As demand rises for ultra-trace contaminant testing and carbon impact reporting, our extraction and logistics teams started major reviews of energy and waste stream control. Recovered solvents get reused cycle after cycle, and off-gas is scrubbed before venting. Energy consumption per kg of finished extract now appears on internal reviews, with the target of dropping numbers by five percent over each two-year window.
Changes in pesticide and contaminant standards, especially in key export markets, trigger fast method reviews in our own labs. If new detection limits arise, we review not only lab capacity but our farming partners’ practices. Early warnings let growers adapt field management before issues show up postharvest, saving wasted crops and costly destruction.
We see future technology—such as real-time moisture sensors or near-infrared analyzers on the extraction lines—carrying further improvements in spec consistency. Pilot tests already flagged batches at risk of oversaturated extraction, letting us adjust operations on the fly instead of waiting on a day’s worth of off-spec product. As robotics and automated tracing improve, lot tracking will keep pace, reducing human error and supporting both regulatory and client documentation in tighter production windows.
Scaling demands balancing volume with traceability and quality oversight. Adding new lines for sunflower seed extract meant rewriting workflows, retraining staff, and watching for unexpected bottlenecks. Our team set up side-by-side batch tracking during expansion, catching issues like staggered solvent turnover or cold spot drying that would not have shown up in small-lot runs.
Cross-training staff reduced handoff mistakes and improved response times during troubleshooting. Empowering operators to log problems digitally, rather than relying on management review forms, creates a stronger record for root cause analysis. Older ways of waiting for deviations to filter up through layers miss real-time adjustments. Investing in connected sensor systems paid off faster than expected, improving real output rather than just creating more reports.
Supply chain pressures, especially during global shipping slowdowns or raw material tightness, forced a rethink in reserve inventories for key inputs—solvent, packaging, and spares for critical extraction equipment. Such buffers mean meeting orders with lower delay risk, even if it ties up more working capital during busy seasons. This reliability turns into business relationships that last longer, and customers begin to depend on us as a strategic partner instead of just an ingredient supplier.
The story of sunflower seed extract continues to evolve with every new application and customer suggestion.

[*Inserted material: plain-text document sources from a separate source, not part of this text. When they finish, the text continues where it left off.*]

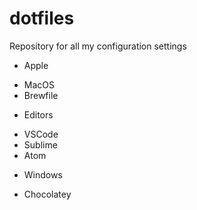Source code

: # dotfiles
Repository for all my configuration settings

- Apple

* MacOS 
* Brewfile

- Editors

* VSCode
* Sublime
* Atom

- Windows

* Chocolatey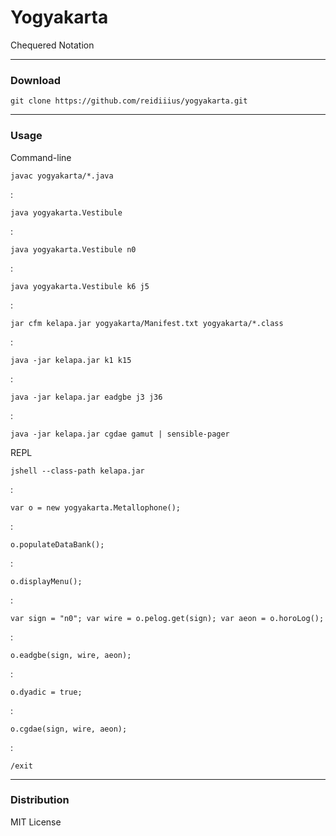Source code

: # Yogyakarta
Chequered Notation

---

### Download

    git clone https://github.com/reidiiius/yogyakarta.git

---

### Usage
Command-line

    javac yogyakarta/*.java

:

    java yogyakarta.Vestibule

:

    java yogyakarta.Vestibule n0

:

    java yogyakarta.Vestibule k6 j5

:

    jar cfm kelapa.jar yogyakarta/Manifest.txt yogyakarta/*.class

:

    java -jar kelapa.jar k1 k15

:

    java -jar kelapa.jar eadgbe j3 j36

:

    java -jar kelapa.jar cgdae gamut | sensible-pager

REPL

    jshell --class-path kelapa.jar

:

    var o = new yogyakarta.Metallophone();

:

    o.populateDataBank();

:

    o.displayMenu();

:

    var sign = "n0"; var wire = o.pelog.get(sign); var aeon = o.horoLog();

:

    o.eadgbe(sign, wire, aeon);

:

    o.dyadic = true;

:

    o.cgdae(sign, wire, aeon);

:

    /exit

---

### Distribution
MIT License

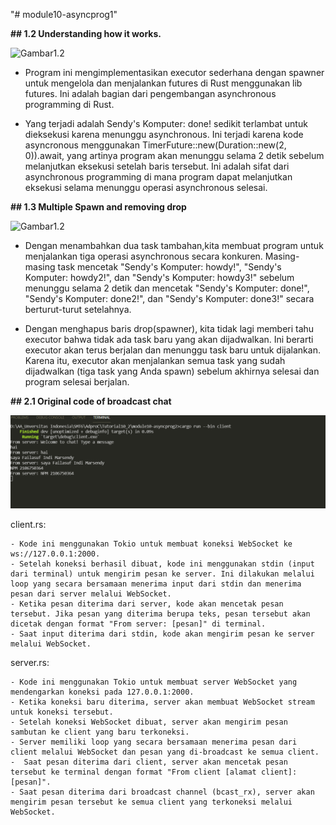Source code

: "# module10-asyncprog1" 

**## 1.2 Understanding how it works.**

![Gambar1.2](static/ssone.png)
- Program ini mengimplementasikan executor sederhana dengan spawner untuk mengelola dan menjalankan futures di Rust menggunakan lib futures. Ini adalah bagian dari pengembangan asynchronous programming di Rust.

- Yang terjadi adalah Sendy's Komputer: done! sedikit terlambat untuk dieksekusi karena menunggu asynchronous. Ini terjadi karena kode asyncronous menggunakan TimerFuture::new(Duration::new(2, 0)).await, yang artinya program akan menunggu selama 2 detik sebelum melanjutkan eksekusi setelah baris tersebut. Ini adalah sifat dari asynchronous programming di mana program dapat melanjutkan eksekusi selama menunggu operasi asynchronous selesai.



__## 1.3 Multiple Spawn and removing drop__

![Gambar1.2](static/1cMultipleAndSapwnRemove.png)

- Dengan menambahkan dua task tambahan,kita membuat program untuk menjalankan tiga operasi asynchronous secara konkuren. Masing-masing task mencetak "Sendy's Komputer: howdy!", "Sendy's Komputer: howdy2!", dan "Sendy's Komputer: howdy3!" sebelum menunggu selama 2 detik dan mencetak "Sendy's Komputer: done!", "Sendy's Komputer: done2!", dan "Sendy's Komputer: done3!" secara berturut-turut setelahnya.

- Dengan menghapus baris drop(spawner), kita tidak lagi memberi tahu executor bahwa tidak ada task baru yang akan dijadwalkan. Ini berarti executor akan terus berjalan dan menunggu task baru untuk dijalankan. Karena itu, executor akan menjalankan semua task yang sudah dijadwalkan (tiga task yang Anda spawn) sebelum akhirnya selesai dan program selesai berjalan.




__## 2.1 Original code of broadcast chat__

![Gambar2.1](static/21ss.png)

client.rs:

    - Kode ini menggunakan Tokio untuk membuat koneksi WebSocket ke ws://127.0.0.1:2000.
    - Setelah koneksi berhasil dibuat, kode ini menggunakan stdin (input dari terminal) untuk mengirim pesan ke server. Ini dilakukan melalui loop yang secara bersamaan menerima input dari stdin dan menerima pesan dari server melalui WebSocket.
    - Ketika pesan diterima dari server, kode akan mencetak pesan tersebut. Jika pesan yang diterima berupa teks, pesan tersebut akan dicetak dengan format "From server: [pesan]" di terminal.
    - Saat input diterima dari stdin, kode akan mengirim pesan ke server melalui WebSocket.

server.rs:

    - Kode ini menggunakan Tokio untuk membuat server WebSocket yang mendengarkan koneksi pada 127.0.0.1:2000.
    - Ketika koneksi baru diterima, server akan membuat WebSocket stream untuk koneksi tersebut.
    - Setelah koneksi WebSocket dibuat, server akan mengirim pesan sambutan ke client yang baru terkoneksi.
    - Server memiliki loop yang secara bersamaan menerima pesan dari client melalui WebSocket dan pesan yang di-broadcast ke semua client.
    -  Saat pesan diterima dari client, server akan mencetak pesan tersebut ke terminal dengan format "From client [alamat client]: [pesan]".
    - Saat pesan diterima dari broadcast channel (bcast_rx), server akan mengirim pesan tersebut ke semua client yang terkoneksi melalui WebSocket.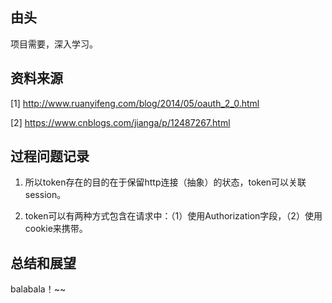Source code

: ## 由头

项目需要，深入学习。

## 资料来源

[1] http://www.ruanyifeng.com/blog/2014/05/oauth_2_0.html

[2] https://www.cnblogs.com/jianga/p/12487267.html






## 过程问题记录


1. 所以token存在的目的在于保留http连接（抽象）的状态，token可以关联session。

2. token可以有两种方式包含在请求中：（1）使用Authorization字段，（2）使用cookie来携带。



## 总结和展望

balabala！~~
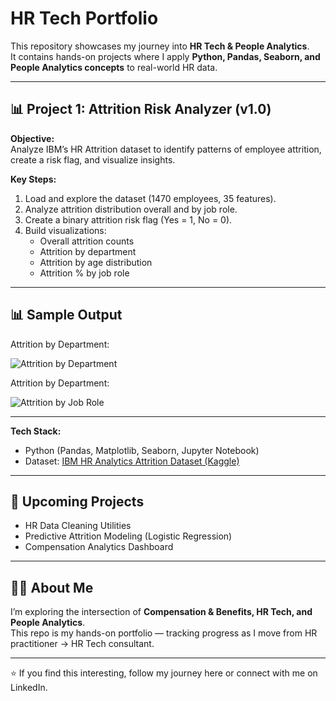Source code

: # HR Tech Portfolio  

This repository showcases my journey into **HR Tech & People Analytics**.  
It contains hands-on projects where I apply **Python, Pandas, Seaborn, and People Analytics concepts** to real-world HR data.  

---

## 📊 Project 1: Attrition Risk Analyzer (v1.0)

**Objective:**  
Analyze IBM’s HR Attrition dataset to identify patterns of employee attrition, create a risk flag, and visualize insights.  

**Key Steps:**  
1. Load and explore the dataset (1470 employees, 35 features).  
2. Analyze attrition distribution overall and by job role.  
3. Create a binary attrition risk flag (Yes = 1, No = 0).  
4. Build visualizations:
   - Overall attrition counts  
   - Attrition by department  
   - Attrition by age distribution  
   - Attrition % by job role 
---
 
## 📊 Sample Output

Attrition by Department:

![Attrition by Department](images/attrition_by_age.png)

Attrition by Department:

![Attrition by Job Role](images/Attrition_by_dept..png)

---

**Tech Stack:**  
- Python (Pandas, Matplotlib, Seaborn, Jupyter Notebook)  
- Dataset: [IBM HR Analytics Attrition Dataset (Kaggle)](https://www.kaggle.com/datasets/pavansubhasht/ibm-hr-analytics-attrition-dataset)  

---

## 🚀 Upcoming Projects  
- HR Data Cleaning Utilities  
- Predictive Attrition Modeling (Logistic Regression)  
- Compensation Analytics Dashboard  

---

## 🧑‍💻 About Me  
I’m exploring the intersection of **Compensation & Benefits, HR Tech, and People Analytics**.  
This repo is my hands-on portfolio — tracking progress as I move from HR practitioner → HR Tech consultant.  

---

⭐️ If you find this interesting, follow my journey here or connect with me on LinkedIn.
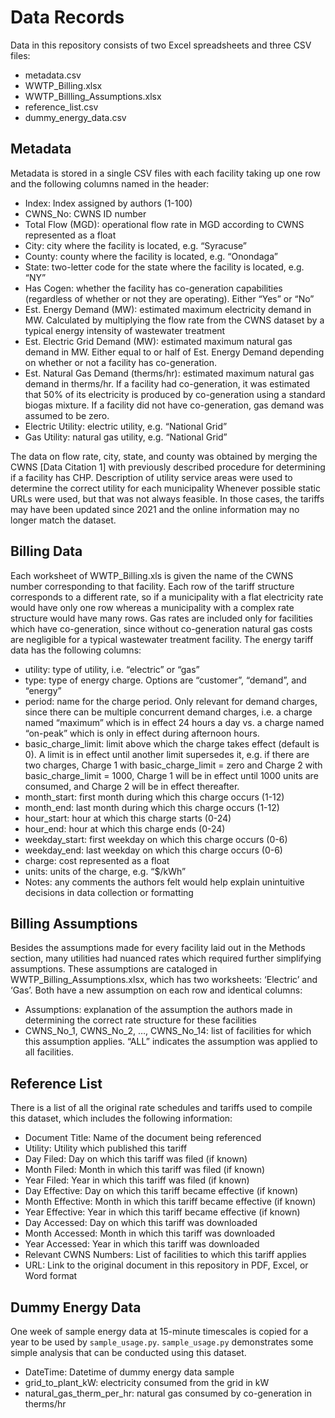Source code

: # Data Records
Data in this repository consists of two Excel spreadsheets and three CSV files:
- metadata.csv
-	WWTP_Billing.xlsx
-	WWTP_Billling_Assumptions.xlsx
- reference_list.csv
- dummy_energy_data.csv

## Metadata
Metadata is stored in a single CSV files with each facility taking up one row and the following columns named in the header:
-	Index: Index assigned by authors (1-100)
-	CWNS_No: CWNS ID number
-	Total Flow (MGD): operational flow rate in MGD according to CWNS represented as a float
-	City: city where the facility is located, e.g. “Syracuse”
-	County: county where the facility is located, e.g. “Onondaga”
-	State: two-letter code for the state where the facility is located, e.g. “NY”
-	Has Cogen: whether the facility has co-generation capabilities (regardless of whether or not they are operating). Either “Yes” or “No”
-	Est. Energy Demand (MW): estimated maximum electricity demand in MW. Calculated by multiplying the flow rate from the CWNS dataset by a typical energy intensity of wastewater treatment
-	Est. Electric Grid Demand (MW): estimated maximum natural gas demand in MW. Either equal to or half of Est. Energy Demand depending on whether or not a facility has co-generation.
-	Est. Natural Gas Demand (therms/hr): estimated maximum natural gas demand in therms/hr. If a facility had co-generation, it was estimated that 50% of its electricity is produced by co-generation using a standard biogas mixture. If a facility did not have co-generation, gas demand was assumed to be zero.
-	Electric Utility: electric utility, e.g. “National Grid”
-	Gas Utility: natural gas utility, e.g. “National Grid”

The data on flow rate, city, state, and county was obtained by merging the CWNS [Data Citation 1] with previously described procedure for determining if a facility has CHP. Description of utility service areas were used to determine the correct utility for each municipality Whenever possible static URLs were used, but that was not always feasible. In those cases, the tariffs may have been updated since 2021 and the online information may no longer match the dataset.

## Billing Data
Each worksheet of WWTP_Billing.xls is given the name of the CWNS number corresponding to that facility. Each row of the tariff structure corresponds to a different rate, so if a municipality with a flat electricity rate would have only one row whereas a municipality with a complex rate structure would have many rows. Gas rates are included only for facilities which have co-generation, since without co-generation natural gas costs are negligible for a typical wastewater treatment facility. The energy tariff data has the following columns:
-	utility: type of utility, i.e. “electric” or “gas”
-	type: type of energy charge. Options are “customer”, “demand”, and “energy”
-	period: name for the charge period. Only relevant for demand charges, since there can be multiple concurrent demand charges, i.e. a charge named “maximum” which is in effect 24 hours a day vs. a charge named “on-peak” which is only in effect during afternoon hours.
-	basic_charge_limit: limit above which the charge takes effect (default is 0). A limit is in effect until another limit supersedes it, e.g. if there are two charges, Charge 1 with basic_charge_limit = zero and Charge 2 with basic_charge_limit = 1000, Charge 1 will be in effect until 1000 units are consumed, and Charge 2 will be in effect thereafter.
-	month_start: first month during which this charge occurs (1-12)
-	month_end: last month during which this charge occurs (1-12)
-	hour_start: hour at which this charge starts (0-24)
-	hour_end: hour at which this charge ends (0-24)
-	weekday_start: first weekday on which this charge occurs (0-6)
-	weekday_end: last weekday on which this charge occurs (0-6)
-	charge: cost represented as a float
-	units: units of the charge, e.g. “$/kWh”
-	Notes: any comments the authors felt would help explain unintuitive decisions in data collection or formatting

## Billing Assumptions
Besides the assumptions made for every facility laid out in the Methods section, many utilities had nuanced rates which required further simplifying assumptions. These assumptions are cataloged in WWTP_Billing_Assumptions.xlsx, which has two worksheets: ‘Electric’ and ‘Gas’. Both have a new assumption on each row and identical columns:
-	Assumptions: explanation of the assumption the authors made in determining the correct rate structure for these facilities
-	CWNS_No_1, CWNS_No_2, …, CWNS_No_14: list of facilities for which this assumption applies. “ALL” indicates the assumption was applied to all facilities.

## Reference List
There is a list of all the original rate schedules and tariffs used to compile this dataset, which includes the following information:
- Document Title: Name of the document being referenced
- Utility: Utility which published this tariff
- Day Filed: Day on which this tariff was filed (if known)
- Month Filed: Month in which this tariff was filed (if known)
- Year Filed: Year in which this tariff was filed (if known)
- Day Effective: Day on which this tariff became effective (if known)
- Month Effective: Month in which this tariff became effective (if known)
- Year Effective: Year in which this tariff became effective (if known)
- Day Accessed: Day on which this tariff was downloaded
- Month Accessed: Month in which this tariff was downloaded
- Year Accessed: Year in which this tariff was downloaded
- Relevant CWNS Numbers: List of facilities to which this tariff applies
- URL: Link to the original document in this repository in PDF, Excel, or Word format

## Dummy Energy Data
One week of sample energy data at 15-minute timescales is copied for a year to be used by `sample_usage.py`.
`sample_usage.py` demonstrates some simple analysis that can be conducted using this dataset.
-	DateTime: Datetime of dummy energy data sample
- grid_to_plant_kW: electricity consumed from the grid in kW
- natural_gas_therm_per_hr: natural gas consumed by co-generation in therms/hr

By focusing deeply on production details, traceability, and honest, data-backed answers to real-world performance, we supply a product that meets customer expectations without cutting corners. Market demand will keep shifting as consumers look for safer, more transparent, and efficient ingredients.
Staying involved at every stage—field, plant, and customer lab—prepares us to support innovations and answer to emerging quality expectations. Sunflower seed extract represents more than one plant-derived ingredient. It stands for a legacy of responding to technical demands with real production experience. Buyers find peace of mind knowing each step receives close attention, each batch holds up to testing, and every answer reflects hands-on expertise built over years on the factory floor.